The town of bangued long existed before it was formally inaugurated to coincide with the feast day of Saint James the Greater on July 25 in the year 1861.

There was no road that connected the town of Narvacan, Ilocos Sur with that of Bangued.  It was the Abra River tributary that provided the principal means of transportation by bamboo raft (balsa) fron Caoayan, Ilocos Sur and from Banaoang, Ilocos Sur going upriver propelled by bamboo poles (tekkan) and oars (gaud).  Rivermen or palmeros from different Ilocos towns settled for good in the towns of Bangued, La-Paz, Lagangilang, Dolores and Tayum.

Bangued has 31 barangays as follows: Agtangao, Angad, Bañacao, Bangbangar, Cabuloan, Calaba, Calot/Tablac, Cosili West, Cosili East, Dangdangla, Lingtan, Lipcan, Lubong, Macarcarmay, Macray, Maoay, Malita, Palao, Patucannnay, Sagap, San Antonio, Santa Rosa, Sao-atan, Sappaac, Zone 1, Zone 2, Zone 3, Zone 4, Zone 5, Zone 6 and Zone 7. Barangay Zones 1-7 constitute the Poblacion and are the only urban barangays of the municipality.


Its Land

Bangued is at the western portion of the province of Abra, about 408 kms. north of Manila. It is bounded on the north by the municipalities of Danglas and La-Paz, on the east by the municipalities of Tayum and Peñarrubia, on the west by the municipality of Langiden and the province of Ilocos Norte and on the south by the municipalities of San Isidro and Pidigan.
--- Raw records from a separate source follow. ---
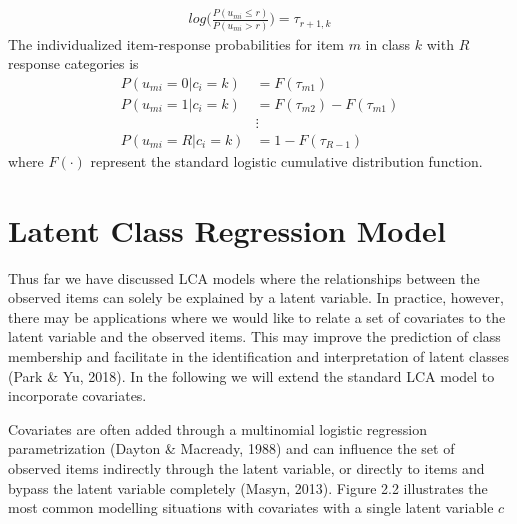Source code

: \begin{align}
    log \bigg( \frac{P(u_{mi} \leq r)}{P(u_{mi} > r)} \bigg) = \tau_{r+1,k}
\end{align}The individualized item-response probabilities for item $m$ in class $k$ with $R$ response categories is
\begin{align}
    P(u_{mi}=0|c_{i}=k) &= F(\tau_{m1}) \nonumber \\
    P(u_{mi}=1|c_{i}=k) &= F(\tau_{m2}) - F(\tau_{m1}) \nonumber \\ 
    &\vdots \nonumber \\
    P(u_{mi}=R|c_{i}=k) &= 1 - F(\tau_{R-1}) 
\end{align} where $F(\cdot)$ represent the standard logistic cumulative distribution function.

\section{Latent Class Regression Model}
Thus far we have discussed LCA models where the relationships between the observed items can solely be explained by a latent variable. In practice, however, there may be applications where we would like to relate a set of covariates to the latent variable and the observed items. This may improve the prediction of class membership and facilitate in the identification and interpretation of latent classes (Park \& Yu, 2018). In the following we will extend the standard LCA model to incorporate covariates. 

Covariates are often added through a multinomial logistic regression parametrization (Dayton \& Macready, 1988) and can influence the set of observed items indirectly through the latent variable, or directly to items and bypass the latent variable completely (Masyn, 2013). Figure 2.2 illustrates the most common modelling situations with covariates with a single latent variable $c$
Bangued is generally mountainous at the northern and southern portions with elevations ranging from 60 to 1,000 meters above sea level. Slope inclination of hills and mountains in the northern side is 30% opposite the 15% inclination at the southern portion. At the mid-section of the municipality, it is predominantly flat and rolling with an average elevation of 45 meters above sea level.

The prevailing climate is characterized by two pronounced seasons, dry from October to April and wet during the remaining months. The peak of annual mean rainfall occurs within the month of august at 680mm from an average of 274mm. during the remaining months. Typhoons, which usually occur during the month of August, regularly pass through the municipality causing the relatively high mean rainfall.

The municipality has two major rivers, the Sinalang and Abra River, which provide for the fish supply of the municipality complemented by privately-owned fish ponds and irrigated ricefields used as fish culture ponds.

Metal minerals are not present in the municipality. However, there is an abundance of limestone deposits in different locations. Gravel and sand are also available along the banks of the Abra River.